[Stored data entries]
________________
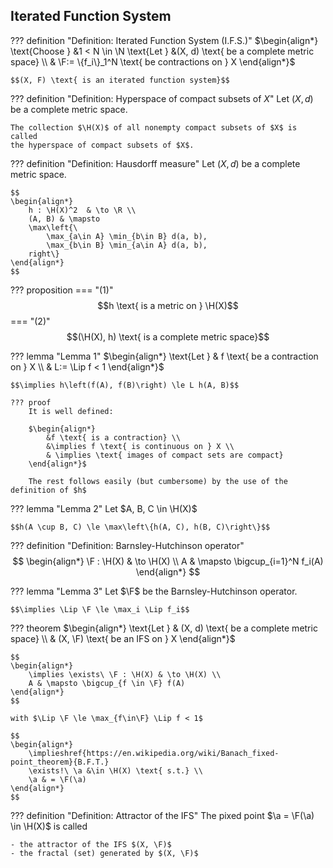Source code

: ## Iterated Function System

??? definition "Definition: Iterated Function System (I.F.S.)"
    $\begin{align*}
        \text{Choose } &1 < N \in \N
        \text{Let } &(X, d) \text{ be a complete metric space} \\
        & \F:= \{f_i\}_1^N \text{ be contractions on } X
    \end{align*}$

    $$(X, F) \text{ is an iterated function system}$$


??? definition "Definition: Hyperspace of compact subsets of $X$"
    Let $(X, d)$ be a complete metric space.

    The collection $\H(X)$ of all nonempty compact subsets of $X$ is called
    the hyperspace of compact subsets of $X$.


??? definition "Definition: Hausdorff measure"
    Let $(X, d)$ be a complete metric space.

    $$
    \begin{align*}
        h : \H(X)^2  & \to \R \\
        (A, B) & \mapsto
        \max\left{\
            \max_{a\in A} \min_{b\in B} d(a, b),
            \max_{b\in B} \min_{a\in A} d(a, b),
        right\}
    \end{align*}
    $$


??? proposition
    === "$(1)$"
        $$h \text{ is a metric on } \H(X)$$
    === "$(2)$"
        $$(\H(X), h) \text{ is a complete metric space}$$


??? lemma "Lemma 1"
    $\begin{align*}
        \text{Let } & f \text{ be a contraction on } X \\
        & L:= \Lip f < 1
    \end{align*}$

    $$\implies h\left(f(A), f(B)\right) \le L h(A, B)$$

    ??? proof
        It is well defined:

        $\begin{align*}
            &f \text{ is a contraction} \\
            &\implies f \text{ is continuous on } X \\
            & \implies \text{ images of compact sets are compact}
        \end{align*}$

        The rest follows easily (but cumbersome) by the use of the definition of $h$


??? lemma "Lemma 2"
    Let $A, B, C \in \H(X)$

    $$h(A \cup B, C) \le \max\left\{h(A, C), h(B, C)\right\}$$


??? definition "Definition: Barnsley-Hutchinson operator"
    $$
    \begin{align*}
        \F : \H(X) & \to \H(X) \\
        A & \mapsto \bigcup_{i=1}^N f_i(A)
    \end{align*}
    $$


??? lemma "Lemma 3"
    Let $\F$ be the Barnsley-Hutchinson operator.

    $$\implies \Lip \F \le \max_i \Lip f_i$$


??? theorem
    $\begin{align*}
        \text{Let } & (X, d) \text{ be a complete metric space} \\
        & (X, \F) \text{ be an IFS on } X
    \end{align*}$

    $$
    \begin{align*}
        \implies \exists\ \F : \H(X) & \to \H(X) \\
        A & \mapsto \bigcup_{f \in \F} f(A)
    \end{align*}
    $$

    with $\Lip \F \le \max_{f\in\F} \Lip f < 1$

    $$
    \begin{align*}
        \implieshref{https://en.wikipedia.org/wiki/Banach_fixed-point_theorem}{B.F.T.}
        \exists!\ \a &\in \H(X) \text{ s.t.} \\
        \a & = \F(\a)
    \end{align*}
    $$


??? definition "Definition: Attractor of the IFS"
    The pixed point $\a = \F(\a) \in \H(X)$ is called
    
    - the attractor of the IFS $(X, \F)$
    - the fractal (set) generated by $(X, \F)$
________________
[Exercise directions] From the entries, copy out each line containing the word "definition".

[Exercise result]
??? definition "Definition: Iterated Function System (I.F.S.)"
??? definition "Definition: Hyperspace of compact subsets of $X$"
??? definition "Definition: Hausdorff measure"
        The rest follows easily (but cumbersome) by the use of the definition of $h$
??? definition "Definition: Barnsley-Hutchinson operator"
??? definition "Definition: Attractor of the IFS"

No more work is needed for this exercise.